P—糖蛋白与药物的体内过程

【摘要】 ATP结合盒转运载体蛋白作为 影响 药物体内过程的重要因素已被广泛 研究 ，P—糖蛋白（P—gp）是其中最主要的一种转运子。P—gp的结构、特点及组织分布决定了其在药物的吸收、分布、代谢、排泄方面的重要作用。了解P—gp的这些作用有助于增加临床用药的合理性。经过近三十年的 发展 ，虽然研究P—gp的 方法 已经较为成熟；但是， 目前 对转运子的研究仍有许多争议存在，还有很多 问题 需要解决。本文主要阐述P—gp的特性及其对药物体内过程的影响。 【关键词】 ATP结合盒转运载体蛋白；P—糖蛋白；药物体内过程 近年来，ATP结合盒转运载体蛋白对药物体内过程的影响已被广泛研究。
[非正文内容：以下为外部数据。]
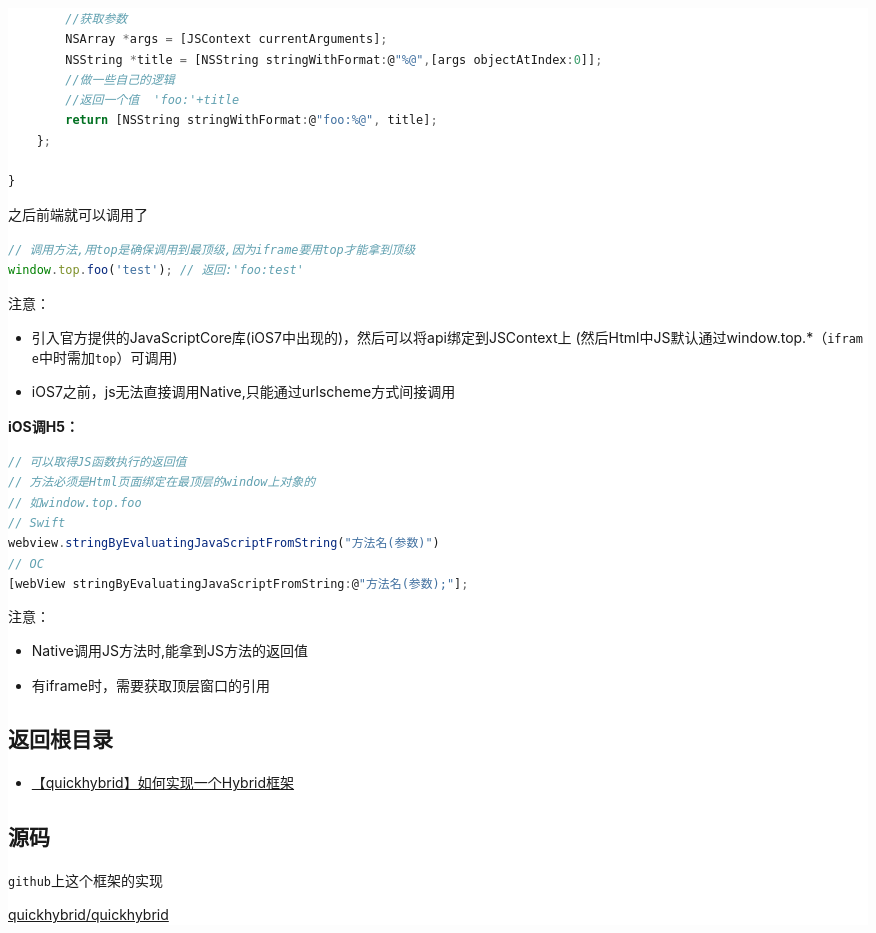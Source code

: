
 ```js
        //获取参数
        NSArray *args = [JSContext currentArguments];
        NSString *title = [NSString stringWithFormat:@"%@",[args objectAtIndex:0]];
        //做一些自己的逻辑
        //返回一个值  'foo:'+title
        return [NSString stringWithFormat:@"foo:%@", title];
    };
    
}
```

之后前端就可以调用了

```js
// 调用方法,用top是确保调用到最顶级,因为iframe要用top才能拿到顶级
window.top.foo('test'); // 返回:'foo:test'
```

注意：

- 引入官方提供的JavaScriptCore库(iOS7中出现的)，然后可以将api绑定到JSContext上
(然后Html中JS默认通过window.top.*（`iframe`中时需加`top`）可调用)

- iOS7之前，js无法直接调用Native,只能通过urlscheme方式间接调用

__iOS调H5：__

```js
// 可以取得JS函数执行的返回值
// 方法必须是Html页面绑定在最顶层的window上对象的
// 如window.top.foo
// Swift
webview.stringByEvaluatingJavaScriptFromString("方法名(参数)")
// OC
[webView stringByEvaluatingJavaScriptFromString:@"方法名(参数);"];
```

注意：

- Native调用JS方法时,能拿到JS方法的返回值

- 有iframe时，需要获取顶层窗口的引用

## 返回根目录

- [【quickhybrid】如何实现一个Hybrid框架](https://github.com/quickhybrid/quickhybrid/issues/12)

## 源码

`github`上这个框架的实现

[quickhybrid/quickhybrid](https://github.com/quickhybrid/quickhybrid)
P—糖蛋白（P—glycoprotEin，P—gp）是其中最大的一个亚系。研究发现，P—gp在许多组织有分布，是一种ATP依赖性膜转运体，作为药物转运子，其作用类似于排出泵，可将药物从细胞内外排而使胞内药物浓度降低，从而降低药效［1］。因此，P—gp与底物及调节子之间的相互作用能影响药物的吸收、分布、代谢、排泄。目前主要用细胞内模型（caco—2细胞系）和动物模型（mdr基因敲除小鼠）研究 P—gp对其底物的药代动力学影响，常用的调节子有环孢素A（CsA）和维拉帕米。 1 认识ATP结合盒转运载体蛋白家族 ATP结合盒转运载体蛋白（ATP—binding cassette transporter，ABC）是细胞膜糖蛋白，这些蛋白包括调控性膜通道等，包含有一个ATP结合蛋白盒及一个转运膜区。哺乳类动物，活性ABC至少由四个这样的区域构成（两个转运膜区和两个ATP结合盒）。这些区域或呈现在一个多肽链里（完整转运子），或在两个分离的蛋白中（半转运子）；后者是功能性ABC特殊的转运子二聚体［2］。 已有49种人类ABC基因被命名［3］。基于种系 分析 ，这些转运子已被分为7个亚科（ABCA～ABCG）。三种主要的多药耐药性ABC是MDR1、MRP1和ABCG2［2］。 ABC的主要功能是小分子物质及多肽分子跨膜转运［3］。转运膜区会通过改变形态允许某些分子通过。ATP结合盒结合或水解胞浆中的ATP，以此确保转运底物所需的足够能量。ATP结合盒及转运膜区的这些特殊反应能够使转运子与底物像齿轮一样吻合并通过水解ATP来转运底物［4］。 相同的转运子可存在于多种组织和细胞中。尽管底物的种类多种多样，但ABC家族显现出许多结构相似性。从原核生物系统到哺乳动物系统，ABC趋向于通过增加分子功能单位的数量来增加结构的复杂性［5］。 2 P—gp的结构、生化特性及可能的转运机制。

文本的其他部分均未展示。